Showman novice en politique contre chef d’Etat rompu aux arcanes du pouvoir: les deux rivaux de la présidentielle en Ukraine s’affrontent vendredi dans le plus grand stade du pays pour un débat-spectacle, point d’orgue d’une campagne hors norme qui a vu émerger le comédien Volodymyr Zelensky comme favori.
A deux jours du second tour, jusqu’à 60.000 spectateurs sont attendus au stade Olimpiïski de Kiev pour assister à partir de 16H00 GMT au face à face entre l’acteur de 41 ans et le chef de l’Etat sortant Petro Porochenko, 53 ans.
Crédité de plus de 70% des voix dans les sondages, Volodymyr Zelensky semble aux portes de la présidence de cette ancienne république soviétique aux portes de l’Union européenne, en proie à un conflit armé avec des séparatistes prorusses qui a fait près de 13.000 morts en cinq ans.
« Je ne renonce pas et je ne renoncerai pas », a martelé vendredi matin, sur sa page Facebook, le président sortant, après avoir demandé la veille à la télévision « pardon » aux électeurs pour ses erreurs, et multiplié les mises en garde sur les risques menaçant l’Ukraine en cas de victoire, désormais probable, de son adversaire.
Se posant depuis le début de sa campagne en seul rempart face à Vladimir Poutine, Petro Porochenko compte profiter du face à face de vendredi pour mettre en valeur son expérience politique, diplomatique et militaire accumulée en cinq ans à la tête d’un pays en guerre, confronté à de lourdes difficultés financières et des tensions sans précédent avec la Russie voisine.
Il sera cependant confronté à un comédien à la répartie fulgurante disposant de 20 ans d’expérience de spectacles de stand-up, qui a réussi à transformer les appels au débat de son adversaire en feuilleton rocambolesque sur les modalités du rendez-vous.
– Pas de trêve dans l’est –
La présidentielle en Ukraine se déroule alors que cette ex-république soviétique d’environ 45 millions d’habitants est confrontée depuis des années à la pire crise depuis son indépendance en 1991.
L’arrivée de pro-occidentaux au pouvoir en 2014 a été suivie par l’annexion de la péninsule de Crimée par la Russie et une guerre dans l’Est avec des séparatistes soutenus militairement, selon Kiev et les Occidentaux, par Moscou, qui rejette ces accusations.

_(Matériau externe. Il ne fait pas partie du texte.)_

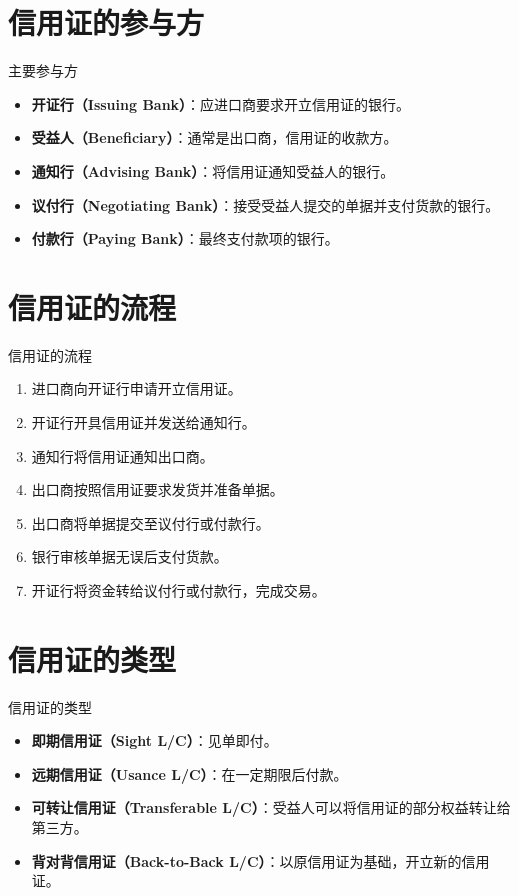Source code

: \documentclass[12pt]{beamer}
\begin{document}
\section{信用证的参与方}
\begin{frame}{主要参与方}
    \begin{itemize}
        \item \textbf{开证行（Issuing Bank）}：应进口商要求开立信用证的银行。
        \item \textbf{受益人（Beneficiary）}：通常是出口商，信用证的收款方。
        \item \textbf{通知行（Advising Bank）}：将信用证通知受益人的银行。
        \item \textbf{议付行（Negotiating Bank）}：接受受益人提交的单据并支付货款的银行。
        \item \textbf{付款行（Paying Bank）}：最终支付款项的银行。
    \end{itemize}
\end{frame}

\section{信用证的流程}
\begin{frame}{信用证的流程}
    \begin{enumerate}
        \item 进口商向开证行申请开立信用证。
        \item 开证行开具信用证并发送给通知行。
        \item 通知行将信用证通知出口商。
        \item 出口商按照信用证要求发货并准备单据。
        \item 出口商将单据提交至议付行或付款行。
        \item 银行审核单据无误后支付货款。
        \item 开证行将资金转给议付行或付款行，完成交易。
    \end{enumerate}
\end{frame}

\section{信用证的类型}
\begin{frame}{信用证的类型}
    \begin{itemize}
        \item \textbf{即期信用证（Sight L/C）}：见单即付。
        \item \textbf{远期信用证（Usance L/C）}：在一定期限后付款。
        \item \textbf{可转让信用证（Transferable L/C）}：受益人可以将信用证的部分权益转让给第三方。
        \item \textbf{背对背信用证（Back-to-Back L/C）}：以原信用证为基础，开立新的信用证。
    \end{itemize}
\end{frame}
\end{document}
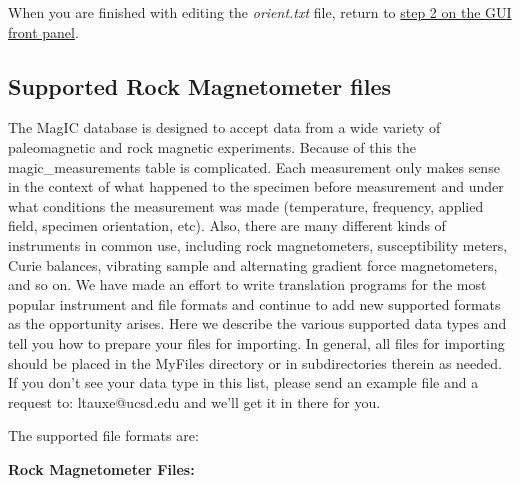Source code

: \documentclass[11pt]{book}
\begin{document}
{{When you are finished with editing the {\it orient.txt} file,  return to  \href{#orient}{step 2 on the GUI front panel}.



\subsection{Supported Rock Magnetometer files}

The MagIC database is designed to accept data from a wide variety of paleomagnetic and rock magnetic experiments. Because of this the magic\_measurements table is complicated. Each measurement only makes sense in the context of what happened to the specimen before measurement and under what conditions the measurement was made (temperature, frequency, applied field, specimen orientation, etc). Also, there are many different kinds of instruments in common use, including rock magnetometers, susceptibility meters, Curie balances, vibrating sample and alternating gradient force magnetometers, and so on. We have made an effort to write translation programs for the most popular instrument and file formats and continue to add new supported formats as the opportunity arises. Here we describe the various supported data types and tell you how to prepare your files for importing. In general, all files for importing should be placed in the MyFiles directory or in subdirectories therein as needed.  If you don't see your data type in this list, please send an example file and a request to:  ltauxe@ucsd.edu and we'll get it in there for you.


The supported file formats are:

{\bf Rock Magnetometer Files:}

}}
\end{document}
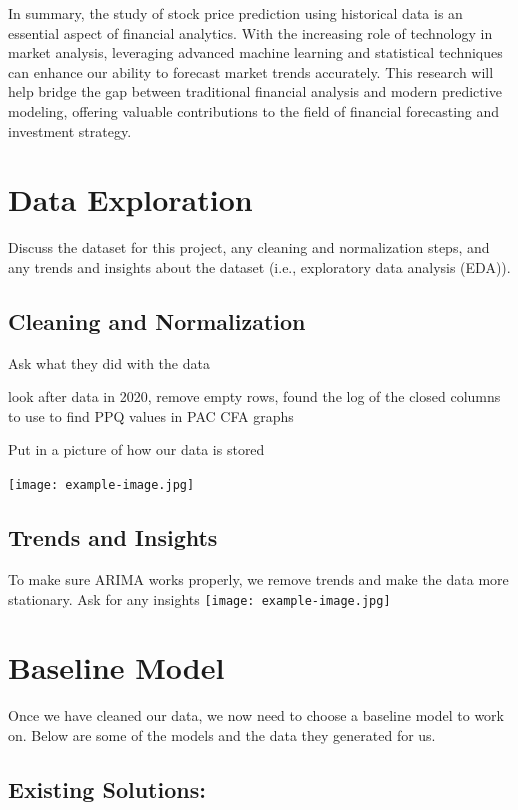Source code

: \documentclass[conference]{IEEEtran}
\begin{document}
In summary, the study of stock price prediction using historical data is an essential aspect of financial analytics. With the increasing role of technology in market analysis, leveraging advanced machine learning and statistical techniques can enhance our ability to forecast market trends accurately. This research will help bridge the gap between traditional financial analysis and modern predictive modeling, offering valuable contributions to the field of financial forecasting and investment strategy.


\section{Data Exploration}

 Discuss the dataset for this project, any cleaning and normalization steps, and any trends and insights about the dataset (i.e., exploratory data analysis (EDA)).

 \subsection{Cleaning and Normalization}
Ask what they did with the data

look after data in 2020, remove empty rows, found the log of the closed columns to use to find PPQ values in PAC CFA graphs

Put in a picture of how our data is stored

\texttt{[image: example-image.jpg]} %


 \subsection{Trends and Insights}
 To make sure ARIMA works properly, we remove trends and make the data more stationary.  
 Ask for any insights
 \texttt{[image: example-image.jpg]} %

\section{Baseline Model}

Once we have cleaned our data, we now need to choose a baseline model to work on.  Below are some of the models and the data they generated for us.

\subsection{Existing Solutions: }
\end{document}
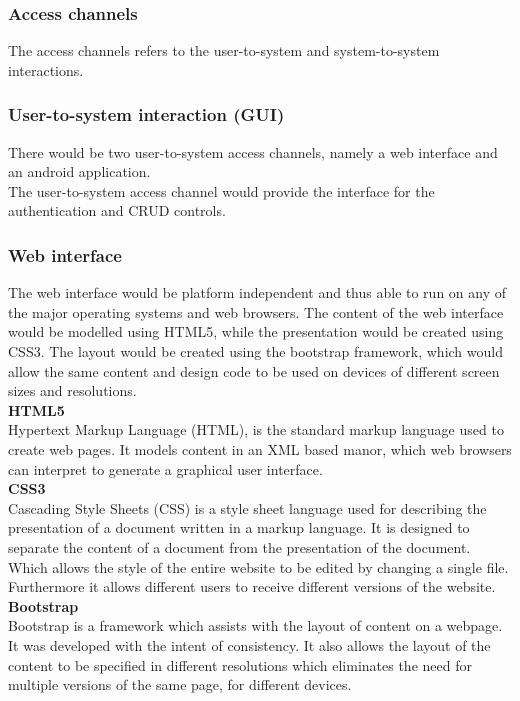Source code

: \documentclass{article}
\begin{document}
\subsubsection{Access channels}
The access channels refers to the user-to-system and system-to-system interactions. 
\subsubsection*{User-to-system interaction (GUI)}
There would be two user-to-system access channels, namely a web interface and an android application.\\ 
The user-to-system access channel would provide the interface for the authentication and CRUD controls.

\subsubsection*{Web interface}
The web interface would be platform independent and thus able to run on any of the major operating systems and web browsers. The content of the web interface would be modelled using HTML5, while the presentation would be created using CSS3. The layout would be created using the bootstrap framework, which would allow the same content and design code to be used on devices of different screen sizes and resolutions. \\
\textbf{HTML5}\\
Hypertext Markup Language (HTML), is the standard markup language used to create web pages. It models content in an XML based manor, which web browsers can interpret to generate a graphical user interface.\\
\textbf{CSS3}\\
Cascading Style Sheets (CSS) is a style sheet language used for describing the presentation of a document written in a markup language. It is designed to separate the content of a document from the presentation of the document. Which allows the style of the entire website to be edited by changing a single file. Furthermore it allows different users to receive different versions of the website.\\
\textbf{Bootstrap}\\
Bootstrap is a framework which assists with the layout of content on a webpage. It was developed with the intent of consistency. It also allows the layout of the content to be specified in different resolutions which eliminates the need for multiple versions of the same page, for different devices.
\end{document}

Au-delà de sa promesse de maintenir le cap pro-occidental pris en 2014, la politique que mènerait M. Zelensky reste très floue même s’il a tenté entre les deux tours de renforcer sa crédibilité, s’entourant de conseillers plus expérimentés et rencontrant la semaine dernière à Paris le président français Emmanuel Macron.
Après avoir fait campagne essentiellement sur les réseaux sociaux, le comédien s’est rendu jeudi soir dans un talk-show télévisé et a esquissé les premiers pas d’une présidence inimaginable il y a encore quelques semaines, présentant notamment l’équipe dont il comptait s’entourer.
« Je ne connais pas grand chose (à la politique), je n’ai pas d’expérience, tout cela c’est vrai. Mais je suis une personne qui ressemble aux citoyens ukrainiens », a-t-il plaidé.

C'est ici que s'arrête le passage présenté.